Pernikahan Dini Memunculkan Fenomena Missing Women, Simak Penjelasannya
27 June 2023 |
20:15 WIB
Jumlah pernikahan usia dini di Indonesia mencapai tingkat yang mengkhawatirkan. Menurut data UNICEF pada akhir tahun 2022, Indonesia berada di peringkat ke-8 di dunia dan ke-2 di ASEAN sebagai negara dengan jumlah pernikahan tertinggi di dunia dengan total hampir 1,5 juta kasus.

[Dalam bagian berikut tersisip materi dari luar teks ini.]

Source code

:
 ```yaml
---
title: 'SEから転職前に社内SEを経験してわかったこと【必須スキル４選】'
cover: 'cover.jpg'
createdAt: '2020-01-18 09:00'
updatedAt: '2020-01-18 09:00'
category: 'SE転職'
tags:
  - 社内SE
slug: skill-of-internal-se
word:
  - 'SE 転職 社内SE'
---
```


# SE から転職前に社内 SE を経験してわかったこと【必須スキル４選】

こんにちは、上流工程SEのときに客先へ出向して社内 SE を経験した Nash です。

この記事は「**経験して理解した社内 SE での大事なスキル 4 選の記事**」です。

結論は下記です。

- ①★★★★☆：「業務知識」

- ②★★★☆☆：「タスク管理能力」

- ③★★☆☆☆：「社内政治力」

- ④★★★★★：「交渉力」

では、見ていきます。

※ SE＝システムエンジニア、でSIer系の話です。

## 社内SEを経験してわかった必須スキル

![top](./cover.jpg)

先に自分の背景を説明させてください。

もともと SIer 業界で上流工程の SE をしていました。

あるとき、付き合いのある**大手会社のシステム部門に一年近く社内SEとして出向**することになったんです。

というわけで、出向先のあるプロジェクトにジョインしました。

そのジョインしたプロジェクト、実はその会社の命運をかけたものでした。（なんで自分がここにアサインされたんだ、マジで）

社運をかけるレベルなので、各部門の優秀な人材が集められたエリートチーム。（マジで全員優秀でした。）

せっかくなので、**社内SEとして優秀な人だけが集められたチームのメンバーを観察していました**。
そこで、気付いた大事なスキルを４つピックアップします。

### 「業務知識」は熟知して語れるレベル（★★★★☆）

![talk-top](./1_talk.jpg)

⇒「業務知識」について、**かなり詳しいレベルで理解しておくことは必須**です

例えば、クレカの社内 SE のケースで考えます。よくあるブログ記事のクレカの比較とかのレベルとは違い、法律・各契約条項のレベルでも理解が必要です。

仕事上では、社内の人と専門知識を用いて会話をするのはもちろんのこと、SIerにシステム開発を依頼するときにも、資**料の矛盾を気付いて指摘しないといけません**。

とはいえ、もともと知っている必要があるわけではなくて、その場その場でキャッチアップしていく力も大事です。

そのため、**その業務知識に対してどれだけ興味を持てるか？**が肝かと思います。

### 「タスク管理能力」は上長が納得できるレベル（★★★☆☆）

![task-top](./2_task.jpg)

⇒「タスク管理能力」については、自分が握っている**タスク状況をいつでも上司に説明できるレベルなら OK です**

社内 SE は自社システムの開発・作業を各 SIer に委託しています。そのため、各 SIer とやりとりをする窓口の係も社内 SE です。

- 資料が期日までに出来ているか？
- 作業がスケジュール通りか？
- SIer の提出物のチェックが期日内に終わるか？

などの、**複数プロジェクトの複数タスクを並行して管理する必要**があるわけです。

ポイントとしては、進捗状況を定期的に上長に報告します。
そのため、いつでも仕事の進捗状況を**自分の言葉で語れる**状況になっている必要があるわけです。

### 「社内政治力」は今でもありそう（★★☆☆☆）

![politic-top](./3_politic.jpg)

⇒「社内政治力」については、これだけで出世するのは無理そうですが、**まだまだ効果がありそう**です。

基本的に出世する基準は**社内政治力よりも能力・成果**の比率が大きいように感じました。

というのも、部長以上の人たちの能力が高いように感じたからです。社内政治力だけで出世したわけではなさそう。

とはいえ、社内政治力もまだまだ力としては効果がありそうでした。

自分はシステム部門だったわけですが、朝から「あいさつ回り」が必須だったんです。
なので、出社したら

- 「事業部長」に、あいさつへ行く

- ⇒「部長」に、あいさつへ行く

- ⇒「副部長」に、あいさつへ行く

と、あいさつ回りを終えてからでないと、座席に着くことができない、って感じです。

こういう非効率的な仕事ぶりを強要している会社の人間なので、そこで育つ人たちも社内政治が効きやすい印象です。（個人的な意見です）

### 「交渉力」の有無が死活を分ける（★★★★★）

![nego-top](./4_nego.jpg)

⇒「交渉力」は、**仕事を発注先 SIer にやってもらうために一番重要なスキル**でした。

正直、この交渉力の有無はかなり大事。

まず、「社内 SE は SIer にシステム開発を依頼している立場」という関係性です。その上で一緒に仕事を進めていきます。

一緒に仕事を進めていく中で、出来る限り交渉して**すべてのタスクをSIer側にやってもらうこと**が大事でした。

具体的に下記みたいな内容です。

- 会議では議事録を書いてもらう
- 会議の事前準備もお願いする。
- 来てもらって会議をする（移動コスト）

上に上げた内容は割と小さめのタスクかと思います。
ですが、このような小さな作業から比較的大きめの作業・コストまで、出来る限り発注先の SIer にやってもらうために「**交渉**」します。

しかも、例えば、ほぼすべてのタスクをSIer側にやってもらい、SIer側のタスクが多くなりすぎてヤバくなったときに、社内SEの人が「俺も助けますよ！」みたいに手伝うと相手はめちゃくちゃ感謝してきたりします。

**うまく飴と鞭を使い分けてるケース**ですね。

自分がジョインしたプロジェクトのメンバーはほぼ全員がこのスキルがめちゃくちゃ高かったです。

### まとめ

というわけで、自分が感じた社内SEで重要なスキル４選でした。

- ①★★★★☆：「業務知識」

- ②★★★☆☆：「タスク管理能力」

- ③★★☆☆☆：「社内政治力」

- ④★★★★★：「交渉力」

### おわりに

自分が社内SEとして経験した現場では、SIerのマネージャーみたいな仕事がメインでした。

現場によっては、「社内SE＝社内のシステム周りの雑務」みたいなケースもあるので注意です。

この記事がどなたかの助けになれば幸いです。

Di sisi lain, menurut data Kementerian Pemberdayaan dan Perlindungan Anak RI, pengadilan agama menerima 55.000 permohonan dispensasi pernikahan usia dini sepanjang 2022, atau hampir dua kali lipat jumlah berkas serupa pada tahun sebelumnya.
Baca juga: Menengok Pernikahan Bernuansa Elegan Adinia Wirasti, Ada Detail Unik di Gaunnya
Hingga 2022, perempuan di bawah usia 16 tahun menjadi kelompok yang paling banyak terlibat dari kasus pernikahan dini atau sebanyak 14,15 persen.
Prevalensi tersebut meningkat secara signifikan selama pandemi Covid-19, didorong oleh faktor-faktor seperti naiknya angka putus sekolah, kondisi ekonomi keluarga yang menurun, kepatuhan terhadap agama dan adat istiadat, serta pengaruh teman-teman sejawat yang menikah dini.
Tren yang memprihatinkan ini terus berlanjut meskipun pemerintah telah mengamandemen Undang-Undang Perkawinan pada tahun 2019, yang menaikkan usia minimum pernikahan menjadi 19 tahun bagi perempuan dan laki-laki.
Dampak Negatif Pernikahan Dini
Sebuah studi yang dilakukan Research Fellow Monash University menunjukkan bahwa praktik pernikahan usia dini, terutama bagi mereka yang berusia di bawah 18 tahun, berdampak negatif pada kesejahteraan mental perempuan.
Studi ini melibatkan 5.679 perempuan sebagai sampel, dimana 30 persen di antaranya menikah pada usia 18 tahun. Sedangkan, status atau kondisi kesehatan mental mereka dinilai menggunakan Skala Depresi Pusat Studi Epidemiologi (CES-D-10) yang menunjukkan bahwa penundaan satu tahun dalam rencana pernikahan, atau setelah 18 tahun, mampu mengurangi risiko perempuan mengalami depresi.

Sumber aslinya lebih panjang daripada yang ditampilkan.